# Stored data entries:
==========
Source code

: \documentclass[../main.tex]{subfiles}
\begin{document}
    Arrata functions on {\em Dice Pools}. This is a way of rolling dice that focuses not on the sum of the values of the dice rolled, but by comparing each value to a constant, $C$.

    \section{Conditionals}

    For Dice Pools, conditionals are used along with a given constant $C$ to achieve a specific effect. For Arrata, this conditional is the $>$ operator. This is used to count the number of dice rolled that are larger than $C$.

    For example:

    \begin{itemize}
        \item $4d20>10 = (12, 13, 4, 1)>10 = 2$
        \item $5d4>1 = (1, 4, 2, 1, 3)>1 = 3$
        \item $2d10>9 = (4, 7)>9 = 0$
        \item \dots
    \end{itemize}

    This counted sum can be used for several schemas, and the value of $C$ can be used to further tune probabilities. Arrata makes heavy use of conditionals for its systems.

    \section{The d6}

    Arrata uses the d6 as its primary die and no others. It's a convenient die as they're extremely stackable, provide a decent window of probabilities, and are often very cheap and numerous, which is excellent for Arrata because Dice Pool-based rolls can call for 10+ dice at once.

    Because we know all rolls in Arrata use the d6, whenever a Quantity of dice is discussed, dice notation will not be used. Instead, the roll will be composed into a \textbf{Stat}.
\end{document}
==========
# WORK ITEM:
Say how many lines above include "that", please, and nothing else.

# EXERCISE RESULT:
2